For ebook distribution for my mailing list freebies and other giveaways, I use Bookfunnel. It’s a paid platform, but they handle the distribution and support so you don’t have to. Well worth the money, and you’re able to give away ebooks of any description, as well as audiobooks.
Booklinkr is a free site that gives you one website link to your book listings on Amazon across their stores. Instead of having to create separate links for each country’s store (US, AU, EU etc), Booklinkr provides one single link that when clicked, will take a reader to their country’s store.

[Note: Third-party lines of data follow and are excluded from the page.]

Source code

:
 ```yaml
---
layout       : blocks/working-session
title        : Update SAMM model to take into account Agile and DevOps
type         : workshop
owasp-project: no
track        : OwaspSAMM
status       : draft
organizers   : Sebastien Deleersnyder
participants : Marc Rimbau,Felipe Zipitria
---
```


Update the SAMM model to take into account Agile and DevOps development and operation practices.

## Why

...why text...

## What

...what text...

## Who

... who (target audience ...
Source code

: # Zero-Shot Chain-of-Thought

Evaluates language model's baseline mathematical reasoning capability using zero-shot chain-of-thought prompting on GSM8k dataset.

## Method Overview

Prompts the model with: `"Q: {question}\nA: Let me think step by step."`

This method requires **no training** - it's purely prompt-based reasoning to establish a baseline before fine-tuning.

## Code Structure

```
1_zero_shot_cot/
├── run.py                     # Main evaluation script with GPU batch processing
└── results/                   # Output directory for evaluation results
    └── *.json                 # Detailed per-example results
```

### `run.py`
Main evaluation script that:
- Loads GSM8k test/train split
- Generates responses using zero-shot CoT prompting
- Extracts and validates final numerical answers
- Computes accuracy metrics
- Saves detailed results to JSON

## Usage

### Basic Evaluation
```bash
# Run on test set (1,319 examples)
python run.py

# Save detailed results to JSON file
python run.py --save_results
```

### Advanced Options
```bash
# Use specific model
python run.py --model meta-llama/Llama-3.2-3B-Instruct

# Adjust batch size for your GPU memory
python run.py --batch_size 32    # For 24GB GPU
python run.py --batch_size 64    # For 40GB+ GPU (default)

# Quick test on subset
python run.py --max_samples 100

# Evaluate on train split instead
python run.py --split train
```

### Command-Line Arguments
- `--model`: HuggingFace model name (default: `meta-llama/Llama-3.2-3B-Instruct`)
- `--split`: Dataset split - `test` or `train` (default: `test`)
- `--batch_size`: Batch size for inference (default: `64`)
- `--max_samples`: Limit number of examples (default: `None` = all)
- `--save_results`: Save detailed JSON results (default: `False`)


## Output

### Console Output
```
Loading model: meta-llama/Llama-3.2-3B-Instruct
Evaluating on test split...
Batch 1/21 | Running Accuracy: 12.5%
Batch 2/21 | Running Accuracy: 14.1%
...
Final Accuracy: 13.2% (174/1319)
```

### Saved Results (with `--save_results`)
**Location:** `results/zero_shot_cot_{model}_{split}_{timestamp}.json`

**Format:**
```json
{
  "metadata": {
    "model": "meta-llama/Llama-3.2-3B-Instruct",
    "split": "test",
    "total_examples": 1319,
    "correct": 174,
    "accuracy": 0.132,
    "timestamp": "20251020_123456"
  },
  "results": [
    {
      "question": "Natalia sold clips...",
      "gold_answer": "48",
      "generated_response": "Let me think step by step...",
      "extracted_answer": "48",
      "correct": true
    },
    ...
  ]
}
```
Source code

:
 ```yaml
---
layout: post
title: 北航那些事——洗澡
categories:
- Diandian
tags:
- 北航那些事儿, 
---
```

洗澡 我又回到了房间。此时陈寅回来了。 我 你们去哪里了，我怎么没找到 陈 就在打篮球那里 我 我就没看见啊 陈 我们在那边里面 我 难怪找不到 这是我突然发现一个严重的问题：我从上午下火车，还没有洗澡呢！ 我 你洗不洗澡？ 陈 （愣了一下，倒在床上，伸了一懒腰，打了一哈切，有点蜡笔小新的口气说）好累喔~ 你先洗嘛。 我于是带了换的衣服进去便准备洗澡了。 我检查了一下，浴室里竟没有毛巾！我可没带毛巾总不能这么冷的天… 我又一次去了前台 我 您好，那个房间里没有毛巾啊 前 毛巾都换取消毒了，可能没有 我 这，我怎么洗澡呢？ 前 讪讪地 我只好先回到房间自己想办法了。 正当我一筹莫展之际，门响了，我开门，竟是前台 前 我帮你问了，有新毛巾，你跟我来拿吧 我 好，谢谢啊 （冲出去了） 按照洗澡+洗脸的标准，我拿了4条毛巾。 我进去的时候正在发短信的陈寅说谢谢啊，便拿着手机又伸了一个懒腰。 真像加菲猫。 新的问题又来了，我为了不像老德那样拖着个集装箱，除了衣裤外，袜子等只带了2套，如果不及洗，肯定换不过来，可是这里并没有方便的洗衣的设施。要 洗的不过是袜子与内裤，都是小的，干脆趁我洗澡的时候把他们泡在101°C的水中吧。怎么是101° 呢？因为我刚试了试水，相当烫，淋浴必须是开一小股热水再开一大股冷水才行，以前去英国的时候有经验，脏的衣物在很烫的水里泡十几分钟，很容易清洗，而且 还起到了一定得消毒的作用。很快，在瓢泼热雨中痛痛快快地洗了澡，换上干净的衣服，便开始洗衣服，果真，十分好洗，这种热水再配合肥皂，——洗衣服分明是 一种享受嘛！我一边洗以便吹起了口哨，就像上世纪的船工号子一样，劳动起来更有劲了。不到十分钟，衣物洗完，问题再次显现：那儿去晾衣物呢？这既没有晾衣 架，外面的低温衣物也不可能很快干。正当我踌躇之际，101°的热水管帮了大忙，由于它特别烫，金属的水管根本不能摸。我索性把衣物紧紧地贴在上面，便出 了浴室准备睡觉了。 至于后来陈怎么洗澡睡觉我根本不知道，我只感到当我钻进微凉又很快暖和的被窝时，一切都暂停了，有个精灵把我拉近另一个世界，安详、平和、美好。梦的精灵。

I’ve started selling books directly to readers both online and in person, and the two platforms I use for this are my Square site (print) and Payhip (digital). Payhip also allows you to sell print books now, but it didn’t when I first started. I use Square because I like their hardware for in-person sales, and the ability to track my stock.
Square and Payhip are both free to sign up, and Square offers a free site option (which I use), which is enough to get started selling online. Both stores take a percentage of sales in fees, but it’s minimal compared to other options (especially for in-person sales with EFTPOS machines from banks).
When you start selling internationally, you’ll realise how much you lose in fees when you get your royalties deposited directly into your bank account. For this reason, I have a free Wise account, with accounts in most currencies I sell in so that I don’t lose out doubly on foreign exchange fees. I get my Amazon and Draft2Digital royalties deposited directly into my Wise account, exchange the amounts into my currency at the end of each month (AU), and then transfer into my business bank account. Compared to the $12+ transaction fee I was getting charged for each foreign deposit into my Australian bank account, $1-2 in fees, depending on my deposit amounts, is next to nothing.
I also have a Paypal account, as currently that’s what IngramSpark pays out to for anything other than $US. The fees on paypal are similar to Wise and Square.